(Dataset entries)
■ ■ ■ ■ ■ ■ ■

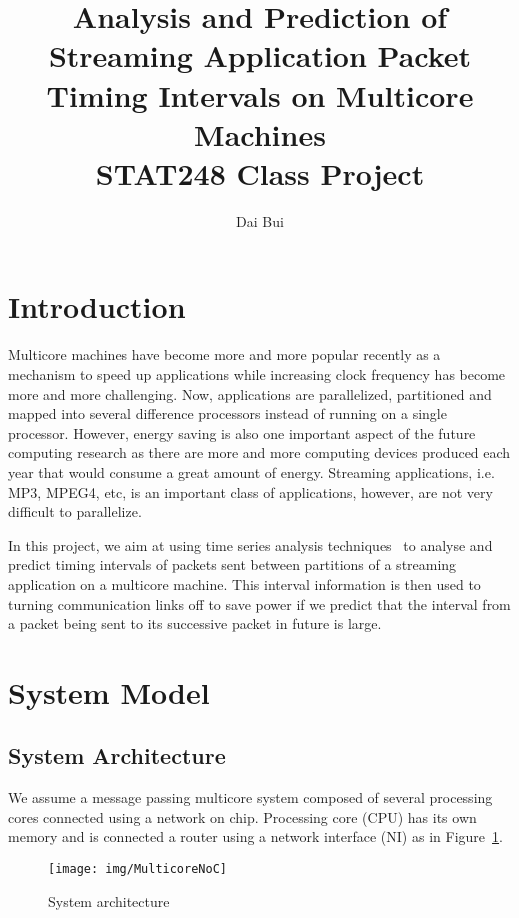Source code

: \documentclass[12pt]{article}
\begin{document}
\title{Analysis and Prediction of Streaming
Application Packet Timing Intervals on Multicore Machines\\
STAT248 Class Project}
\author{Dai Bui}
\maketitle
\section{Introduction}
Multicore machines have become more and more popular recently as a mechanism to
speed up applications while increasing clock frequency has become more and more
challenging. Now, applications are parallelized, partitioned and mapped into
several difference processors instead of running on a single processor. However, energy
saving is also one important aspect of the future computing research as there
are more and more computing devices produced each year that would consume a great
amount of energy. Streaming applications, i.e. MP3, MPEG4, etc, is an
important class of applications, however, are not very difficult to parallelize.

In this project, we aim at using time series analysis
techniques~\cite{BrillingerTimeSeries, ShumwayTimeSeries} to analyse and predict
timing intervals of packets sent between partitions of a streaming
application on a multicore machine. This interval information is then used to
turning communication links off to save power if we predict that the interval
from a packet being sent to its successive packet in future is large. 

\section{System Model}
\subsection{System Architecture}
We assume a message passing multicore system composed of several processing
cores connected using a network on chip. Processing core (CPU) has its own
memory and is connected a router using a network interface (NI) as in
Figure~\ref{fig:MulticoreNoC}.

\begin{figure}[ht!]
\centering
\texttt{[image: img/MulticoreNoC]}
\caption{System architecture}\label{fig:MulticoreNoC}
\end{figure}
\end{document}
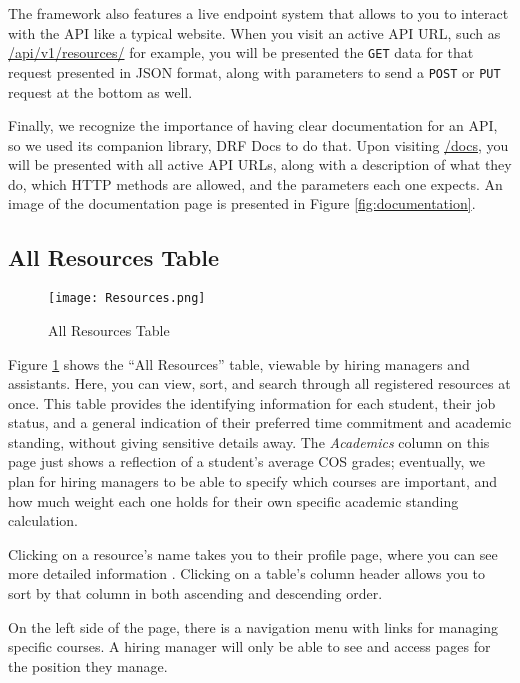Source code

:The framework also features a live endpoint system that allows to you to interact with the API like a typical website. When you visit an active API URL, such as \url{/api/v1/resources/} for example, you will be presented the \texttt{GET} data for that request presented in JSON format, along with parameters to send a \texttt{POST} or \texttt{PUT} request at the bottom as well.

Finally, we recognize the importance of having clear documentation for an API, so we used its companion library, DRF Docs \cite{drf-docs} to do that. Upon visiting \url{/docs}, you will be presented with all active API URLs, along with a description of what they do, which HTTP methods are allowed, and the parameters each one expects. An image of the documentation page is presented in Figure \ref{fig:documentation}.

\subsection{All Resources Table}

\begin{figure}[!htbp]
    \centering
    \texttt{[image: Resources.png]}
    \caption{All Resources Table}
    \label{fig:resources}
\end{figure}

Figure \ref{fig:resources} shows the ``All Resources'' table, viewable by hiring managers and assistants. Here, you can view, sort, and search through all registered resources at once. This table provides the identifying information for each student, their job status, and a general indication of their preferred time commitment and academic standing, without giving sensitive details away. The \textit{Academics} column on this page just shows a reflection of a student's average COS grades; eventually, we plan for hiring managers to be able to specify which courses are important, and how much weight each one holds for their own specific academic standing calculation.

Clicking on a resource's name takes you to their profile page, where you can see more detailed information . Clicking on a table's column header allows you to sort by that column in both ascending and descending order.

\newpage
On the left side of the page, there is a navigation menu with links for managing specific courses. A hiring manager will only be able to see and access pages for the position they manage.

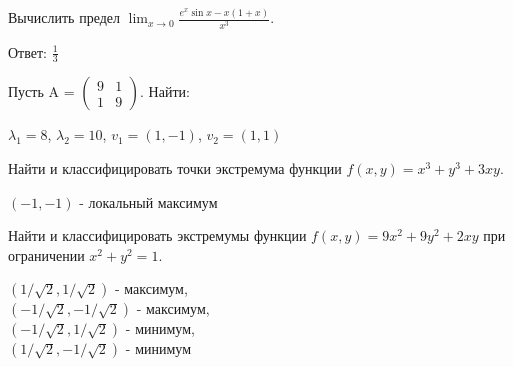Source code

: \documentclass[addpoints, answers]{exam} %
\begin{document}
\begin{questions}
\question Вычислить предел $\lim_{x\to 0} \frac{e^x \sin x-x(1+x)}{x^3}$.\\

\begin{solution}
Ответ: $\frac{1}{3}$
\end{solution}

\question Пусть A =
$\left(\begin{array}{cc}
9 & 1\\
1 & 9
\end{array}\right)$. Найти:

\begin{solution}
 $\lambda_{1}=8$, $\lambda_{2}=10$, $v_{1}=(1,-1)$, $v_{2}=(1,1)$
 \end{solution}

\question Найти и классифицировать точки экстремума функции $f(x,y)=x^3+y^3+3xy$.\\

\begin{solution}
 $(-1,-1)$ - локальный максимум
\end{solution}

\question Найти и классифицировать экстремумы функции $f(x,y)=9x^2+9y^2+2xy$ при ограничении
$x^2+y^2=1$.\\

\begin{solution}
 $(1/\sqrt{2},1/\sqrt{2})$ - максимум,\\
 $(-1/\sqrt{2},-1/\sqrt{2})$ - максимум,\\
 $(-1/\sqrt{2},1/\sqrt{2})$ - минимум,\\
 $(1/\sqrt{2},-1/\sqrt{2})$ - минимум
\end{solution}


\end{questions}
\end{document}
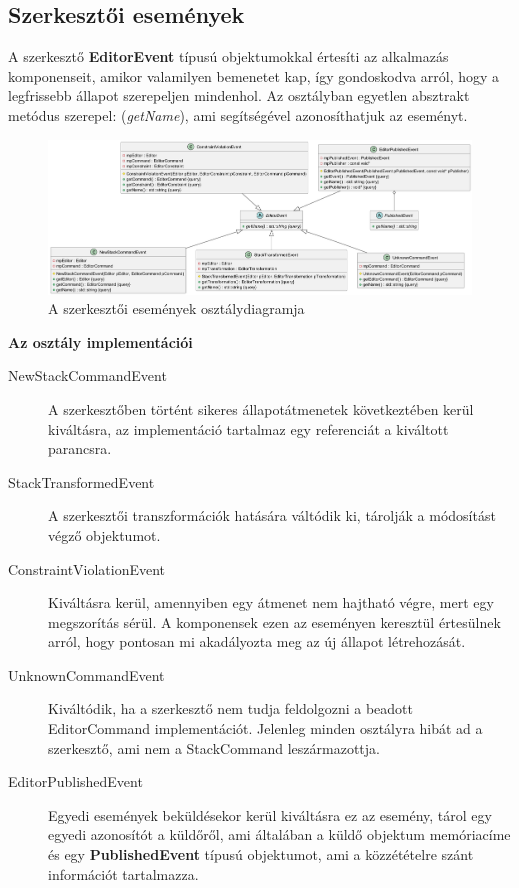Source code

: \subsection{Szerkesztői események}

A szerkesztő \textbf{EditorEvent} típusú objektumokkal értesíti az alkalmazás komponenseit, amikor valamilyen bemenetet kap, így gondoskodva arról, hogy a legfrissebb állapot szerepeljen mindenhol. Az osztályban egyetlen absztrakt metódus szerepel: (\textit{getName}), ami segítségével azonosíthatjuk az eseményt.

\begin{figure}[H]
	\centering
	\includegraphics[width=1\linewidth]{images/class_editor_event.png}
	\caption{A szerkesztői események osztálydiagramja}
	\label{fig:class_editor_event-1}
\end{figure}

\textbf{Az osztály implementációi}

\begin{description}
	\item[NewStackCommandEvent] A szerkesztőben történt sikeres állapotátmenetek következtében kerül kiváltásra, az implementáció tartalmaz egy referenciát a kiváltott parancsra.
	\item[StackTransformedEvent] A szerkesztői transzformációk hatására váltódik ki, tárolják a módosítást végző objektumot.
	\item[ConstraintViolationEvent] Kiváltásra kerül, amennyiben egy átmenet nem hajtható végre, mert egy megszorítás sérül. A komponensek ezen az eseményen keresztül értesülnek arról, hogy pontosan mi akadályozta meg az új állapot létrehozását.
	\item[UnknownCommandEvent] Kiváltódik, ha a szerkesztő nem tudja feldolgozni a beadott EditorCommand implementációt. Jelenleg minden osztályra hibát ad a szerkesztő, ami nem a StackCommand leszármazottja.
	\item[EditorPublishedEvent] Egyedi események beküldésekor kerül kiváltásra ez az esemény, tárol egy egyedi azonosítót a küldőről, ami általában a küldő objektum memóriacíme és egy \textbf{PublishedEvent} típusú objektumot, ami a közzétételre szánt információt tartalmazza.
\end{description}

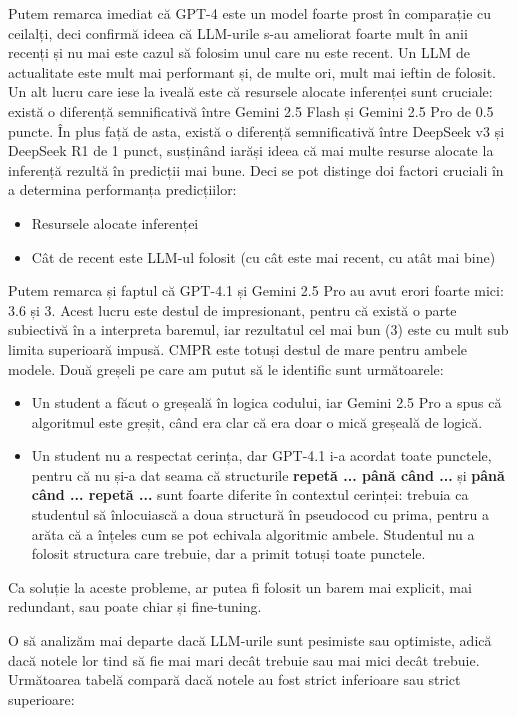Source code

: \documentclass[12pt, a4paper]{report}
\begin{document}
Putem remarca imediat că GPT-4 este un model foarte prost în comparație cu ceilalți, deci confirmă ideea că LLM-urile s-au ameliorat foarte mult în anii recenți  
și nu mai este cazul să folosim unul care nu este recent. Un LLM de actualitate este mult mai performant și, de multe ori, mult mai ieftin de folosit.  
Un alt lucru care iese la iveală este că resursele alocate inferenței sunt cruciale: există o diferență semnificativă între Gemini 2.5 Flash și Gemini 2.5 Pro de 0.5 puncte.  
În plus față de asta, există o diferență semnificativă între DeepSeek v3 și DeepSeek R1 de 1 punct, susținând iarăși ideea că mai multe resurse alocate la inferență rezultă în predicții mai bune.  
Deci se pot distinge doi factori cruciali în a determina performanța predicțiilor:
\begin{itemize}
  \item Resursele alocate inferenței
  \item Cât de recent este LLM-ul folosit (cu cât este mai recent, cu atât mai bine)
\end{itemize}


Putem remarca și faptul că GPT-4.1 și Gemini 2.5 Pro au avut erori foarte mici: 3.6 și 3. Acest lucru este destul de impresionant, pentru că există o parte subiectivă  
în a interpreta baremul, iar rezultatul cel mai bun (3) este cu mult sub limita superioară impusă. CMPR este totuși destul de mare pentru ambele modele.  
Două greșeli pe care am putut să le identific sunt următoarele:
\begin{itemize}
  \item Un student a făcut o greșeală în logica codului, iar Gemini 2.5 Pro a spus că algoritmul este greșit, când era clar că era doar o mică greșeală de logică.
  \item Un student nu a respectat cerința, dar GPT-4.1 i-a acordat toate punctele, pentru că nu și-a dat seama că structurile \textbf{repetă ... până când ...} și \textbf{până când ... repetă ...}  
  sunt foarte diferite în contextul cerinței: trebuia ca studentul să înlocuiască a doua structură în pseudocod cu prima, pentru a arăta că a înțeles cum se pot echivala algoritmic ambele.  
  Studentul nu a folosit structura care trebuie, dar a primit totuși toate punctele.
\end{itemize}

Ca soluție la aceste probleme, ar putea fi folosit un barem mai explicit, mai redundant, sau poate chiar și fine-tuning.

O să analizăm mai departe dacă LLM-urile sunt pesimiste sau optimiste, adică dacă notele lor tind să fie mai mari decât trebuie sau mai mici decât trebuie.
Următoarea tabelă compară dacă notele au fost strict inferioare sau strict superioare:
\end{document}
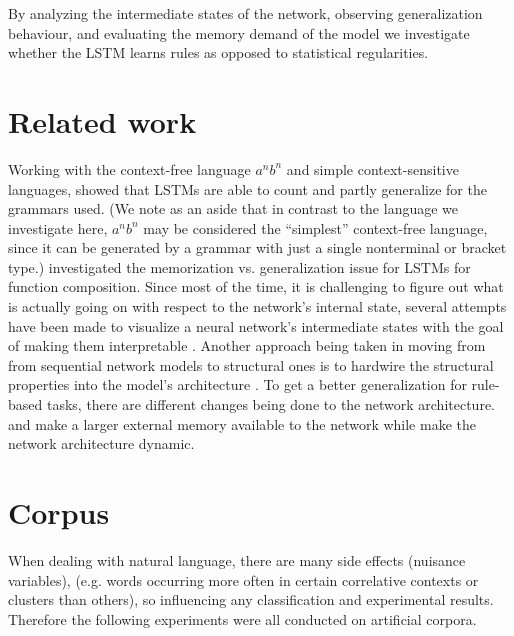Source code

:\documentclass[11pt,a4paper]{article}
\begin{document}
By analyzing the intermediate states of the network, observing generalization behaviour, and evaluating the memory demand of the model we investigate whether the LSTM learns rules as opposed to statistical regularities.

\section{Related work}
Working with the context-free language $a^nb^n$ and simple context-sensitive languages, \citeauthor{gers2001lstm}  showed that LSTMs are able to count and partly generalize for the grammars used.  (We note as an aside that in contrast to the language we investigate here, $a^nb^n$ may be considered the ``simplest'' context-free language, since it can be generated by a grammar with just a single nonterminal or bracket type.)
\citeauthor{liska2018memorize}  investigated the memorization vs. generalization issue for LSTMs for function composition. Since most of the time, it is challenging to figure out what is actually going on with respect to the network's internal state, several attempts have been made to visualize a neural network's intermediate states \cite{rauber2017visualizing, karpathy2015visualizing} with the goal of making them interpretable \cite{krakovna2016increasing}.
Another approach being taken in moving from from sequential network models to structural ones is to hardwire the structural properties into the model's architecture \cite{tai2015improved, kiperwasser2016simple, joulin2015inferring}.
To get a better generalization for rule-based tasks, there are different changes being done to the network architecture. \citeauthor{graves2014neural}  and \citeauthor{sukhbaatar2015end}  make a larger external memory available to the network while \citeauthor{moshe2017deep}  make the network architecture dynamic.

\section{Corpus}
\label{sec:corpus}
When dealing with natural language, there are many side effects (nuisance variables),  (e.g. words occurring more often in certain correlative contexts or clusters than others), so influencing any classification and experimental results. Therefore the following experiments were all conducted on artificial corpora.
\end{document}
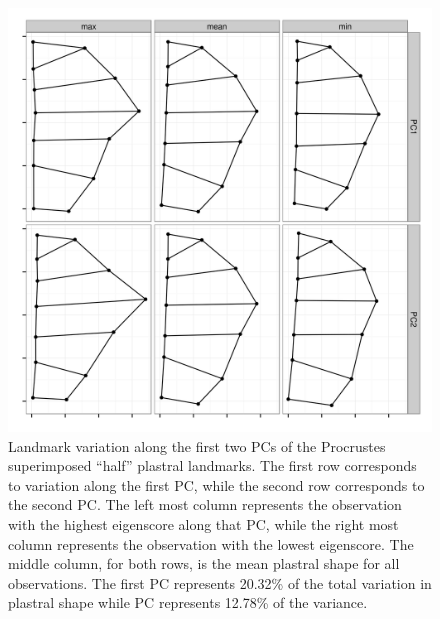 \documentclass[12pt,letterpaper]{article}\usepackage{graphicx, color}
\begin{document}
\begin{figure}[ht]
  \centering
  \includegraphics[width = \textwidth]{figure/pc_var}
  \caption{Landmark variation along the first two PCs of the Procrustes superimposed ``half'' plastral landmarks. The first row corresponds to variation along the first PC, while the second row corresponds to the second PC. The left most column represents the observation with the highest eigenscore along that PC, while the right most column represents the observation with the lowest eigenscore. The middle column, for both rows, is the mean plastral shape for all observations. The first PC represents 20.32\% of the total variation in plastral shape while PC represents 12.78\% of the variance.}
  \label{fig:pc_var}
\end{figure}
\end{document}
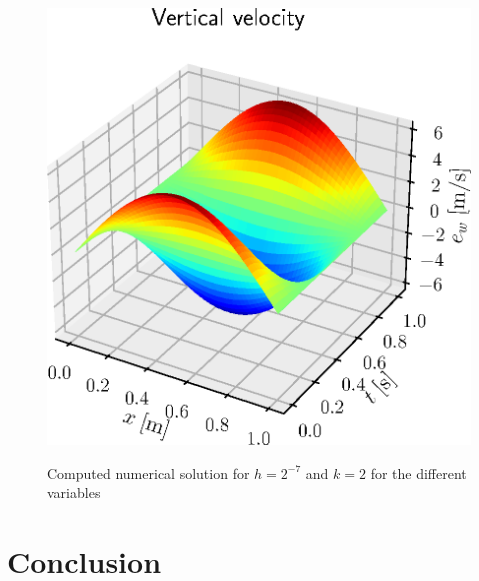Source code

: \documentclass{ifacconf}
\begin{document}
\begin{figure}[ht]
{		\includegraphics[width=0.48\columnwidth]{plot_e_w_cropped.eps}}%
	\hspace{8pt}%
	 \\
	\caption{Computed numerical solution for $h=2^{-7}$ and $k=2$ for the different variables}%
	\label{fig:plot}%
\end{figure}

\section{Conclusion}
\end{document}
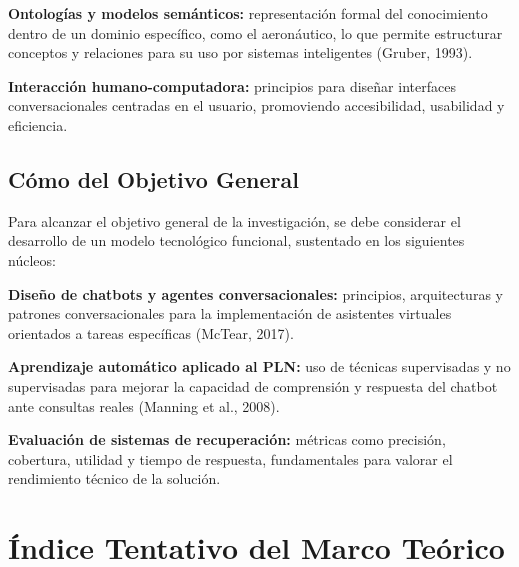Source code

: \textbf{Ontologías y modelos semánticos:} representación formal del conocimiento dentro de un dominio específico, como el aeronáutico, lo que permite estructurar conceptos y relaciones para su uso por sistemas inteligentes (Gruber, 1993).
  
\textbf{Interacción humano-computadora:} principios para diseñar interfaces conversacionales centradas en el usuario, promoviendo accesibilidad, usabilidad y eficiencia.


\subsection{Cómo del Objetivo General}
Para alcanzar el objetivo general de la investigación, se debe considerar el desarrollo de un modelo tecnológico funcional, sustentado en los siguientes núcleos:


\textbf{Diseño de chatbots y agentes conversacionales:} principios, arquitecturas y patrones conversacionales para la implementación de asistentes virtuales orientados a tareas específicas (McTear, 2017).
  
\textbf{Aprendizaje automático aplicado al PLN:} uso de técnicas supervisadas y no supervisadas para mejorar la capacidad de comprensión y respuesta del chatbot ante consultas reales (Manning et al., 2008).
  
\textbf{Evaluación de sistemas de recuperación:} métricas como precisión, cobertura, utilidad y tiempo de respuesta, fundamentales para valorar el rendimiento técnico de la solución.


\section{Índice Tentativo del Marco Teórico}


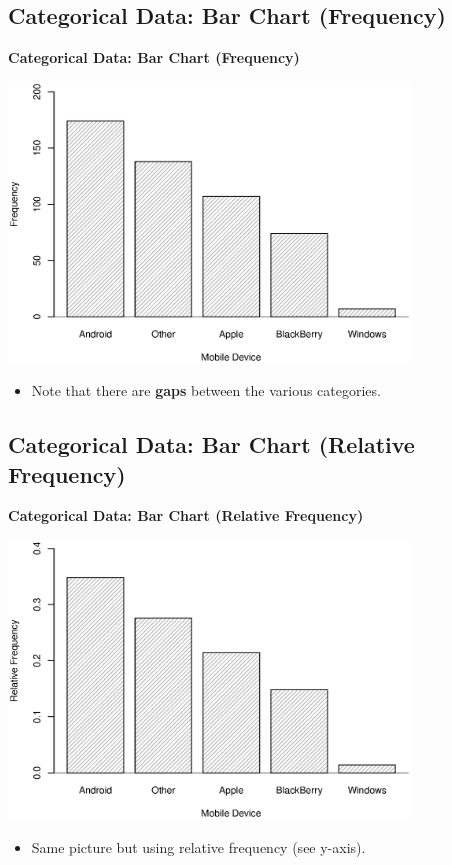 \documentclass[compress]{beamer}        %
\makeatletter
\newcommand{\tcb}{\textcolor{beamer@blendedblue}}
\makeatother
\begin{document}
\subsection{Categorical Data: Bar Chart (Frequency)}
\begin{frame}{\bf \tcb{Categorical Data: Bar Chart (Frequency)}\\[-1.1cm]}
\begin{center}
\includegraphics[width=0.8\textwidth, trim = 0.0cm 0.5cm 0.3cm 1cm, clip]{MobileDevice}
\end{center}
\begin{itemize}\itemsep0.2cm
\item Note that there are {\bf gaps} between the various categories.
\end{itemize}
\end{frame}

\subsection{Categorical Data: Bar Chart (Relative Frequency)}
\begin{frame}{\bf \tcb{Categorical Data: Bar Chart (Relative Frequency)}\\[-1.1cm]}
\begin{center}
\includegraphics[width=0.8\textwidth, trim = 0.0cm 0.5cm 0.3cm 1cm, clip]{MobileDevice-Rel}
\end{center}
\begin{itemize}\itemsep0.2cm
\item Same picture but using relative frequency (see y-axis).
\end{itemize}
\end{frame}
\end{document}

■ ■ ■ ■ ■ ■ ■

Which lines of the records above hold the word "between"? Copy each one out.

timing intervals of packets sent between partitions of a streaming
\item Note that there are {\bf gaps} between the various categories.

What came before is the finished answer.